En entrevista para MILENIO, Galván compartió que este logro representa un punto de inflexión en su vida personal y profesional, luego de años de recorrer escenarios, grabar discos, componer para distintos artistas y combinar su vocación musical con la docencia.
De un ejido de Aldama a los grandes escenarios
Mario Galván nació el 30 de julio de 1969 en el Ejido Rancho Nuevo, perteneciente al municipio de Aldama, Tamaulipas, una zona cercana a la región donde se ubica el santuario de la tortuga lora. Su infancia transcurrió entre el campo y la escuela rural, hasta que junto a sus hermanos se trasladó a Abasolo, donde concluyó la educación básica.
A los 15 años comenzó formalmente su camino en la música. Su primer grupo fue Millón, en Soto la Marina, seguido de experiencias en Matamoros, con el grupo Belén, y posteriormente proyectos como La Máquina del Sabor y Topaz de Reinaldo Flores, una de las agrupaciones más reconocidas en su momento.
Entre la música y la docencia
Desde el año 2000, Mario Galván radica en Ciudad Victoria, donde trabaja como maestro de música en programas de Misiones Culturales, combinando su labor educativa con la composición y producción musical.
“Entre semana doy clases y los fines de semana me voy a grabar o a donde esté el proyecto”, relató, destacando que nunca dejó de escribir canciones, aun cuando parecía que las grandes oportunidades no llegaban.
Compositor de cine y colaboraciones nacionales
Su talento lo llevó también al cine mexicano, participando en tres producciones donde aportó música original y actuaciones secundarias, entre ellas Secuestro en Tierra Caliente y 15 Días en la Sierra. Además, grabó un dueto con Fato, lo que impulsó su trabajo como compositor a nivel nacional.
El encuentro con Santa Fe Klan
El giro definitivo ocurrió tras conocer a Santa Fe Klan en una fiesta privada, donde Galván llevó su acordeón. El estilo, la musicalidad y las letras conectaron de inmediato.

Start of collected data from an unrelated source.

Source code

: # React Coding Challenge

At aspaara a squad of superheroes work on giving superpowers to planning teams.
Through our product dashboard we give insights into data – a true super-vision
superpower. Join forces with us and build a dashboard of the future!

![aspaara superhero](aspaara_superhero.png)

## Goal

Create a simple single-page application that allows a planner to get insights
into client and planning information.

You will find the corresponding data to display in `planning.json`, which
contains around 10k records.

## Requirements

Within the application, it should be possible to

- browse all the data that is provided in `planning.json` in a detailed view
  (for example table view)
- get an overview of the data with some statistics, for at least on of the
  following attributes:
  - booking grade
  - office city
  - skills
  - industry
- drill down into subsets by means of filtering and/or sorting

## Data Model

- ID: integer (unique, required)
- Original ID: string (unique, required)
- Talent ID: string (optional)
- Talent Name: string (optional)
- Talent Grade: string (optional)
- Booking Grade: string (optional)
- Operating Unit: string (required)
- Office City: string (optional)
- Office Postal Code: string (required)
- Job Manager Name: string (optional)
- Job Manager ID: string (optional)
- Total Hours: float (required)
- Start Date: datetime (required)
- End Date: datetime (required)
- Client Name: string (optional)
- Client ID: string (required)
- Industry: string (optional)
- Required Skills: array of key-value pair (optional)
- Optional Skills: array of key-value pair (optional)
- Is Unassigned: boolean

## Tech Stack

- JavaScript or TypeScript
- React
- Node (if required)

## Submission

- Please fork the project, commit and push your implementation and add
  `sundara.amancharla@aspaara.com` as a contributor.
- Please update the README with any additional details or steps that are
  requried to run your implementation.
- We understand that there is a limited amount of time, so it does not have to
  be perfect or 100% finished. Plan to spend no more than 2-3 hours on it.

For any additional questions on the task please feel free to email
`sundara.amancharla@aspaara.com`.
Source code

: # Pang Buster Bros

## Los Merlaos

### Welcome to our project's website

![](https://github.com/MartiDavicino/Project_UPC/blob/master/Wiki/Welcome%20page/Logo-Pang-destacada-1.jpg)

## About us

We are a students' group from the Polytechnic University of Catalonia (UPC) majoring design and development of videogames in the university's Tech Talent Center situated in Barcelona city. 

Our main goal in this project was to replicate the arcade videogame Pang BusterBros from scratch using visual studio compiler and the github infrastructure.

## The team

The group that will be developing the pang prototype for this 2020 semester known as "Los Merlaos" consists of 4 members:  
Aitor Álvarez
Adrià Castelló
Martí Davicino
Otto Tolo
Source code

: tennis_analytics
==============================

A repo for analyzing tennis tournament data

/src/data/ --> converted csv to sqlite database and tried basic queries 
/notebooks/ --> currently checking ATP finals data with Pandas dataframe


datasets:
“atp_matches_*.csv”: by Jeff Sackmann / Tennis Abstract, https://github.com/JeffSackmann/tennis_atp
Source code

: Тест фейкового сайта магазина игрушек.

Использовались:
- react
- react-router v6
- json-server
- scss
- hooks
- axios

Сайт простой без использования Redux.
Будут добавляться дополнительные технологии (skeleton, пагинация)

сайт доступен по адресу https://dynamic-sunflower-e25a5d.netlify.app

“Le gustó cómo tocaba y cómo escribía. Me pidió que le llevara canciones a Guanajuato”, recordó. Aunque inicialmente solo buscaba que una canción fuera grabada, la respuesta superó cualquier expectativa.
Tras varios meses de trabajo en estudio, Santa Fe Klan decidió firmarlo por tres años, convirtiéndolo en su único compositor firmado de manera directa, aunque colabora con muchos otros de forma externa.
Éxito inmediato en plataformas digitales
Una de las primeras canciones grabadas fue “A mi viejo”, un tema dedicado al padre de Mario Galván, que superó un millón de reproducciones en YouTube en su primer día, y actualmente acumula más de tres millones.
Otras canciones de su autoría dentro del disco Baile Cholo incluyen “Claves”, “Un pacto”, “No hace falta”, “Rejas” y “Aquí en el barrio”, principalmente en ritmo de cumbia, sello que ha caracterizado esta nueva etapa musical de Santa Fe Klan.
Una nueva etapa sin olvidar el origen
A pesar del éxito, Galván asegura que sigue siendo el mismo. Continúa dando clases, componiendo todos los días y trabajando con la misma disciplina que lo ha acompañado desde adolescente.
“Después de 40 años en la música, esto llega en el momento exacto. Ya andaba a punto de colgar el acordeón, pero Dios tenía otros planes”, afirmó.
El contrato no solo lo posiciona como compositor, sino también como productor musical y acordeonista, con posibilidades de participar en presentaciones en vivo y futuras producciones con otros artistas nacionales e internacionales.
La historia de Mario Galván es reflejo de una generación de músicos tamaulipecos que, lejos de los reflectores, han construido carreras sólidas. Hoy, su nombre aparece acreditado en plataformas como Spotify, YouTube y Google, marcando un nuevo capítulo para la música hecha en Tamaulipas.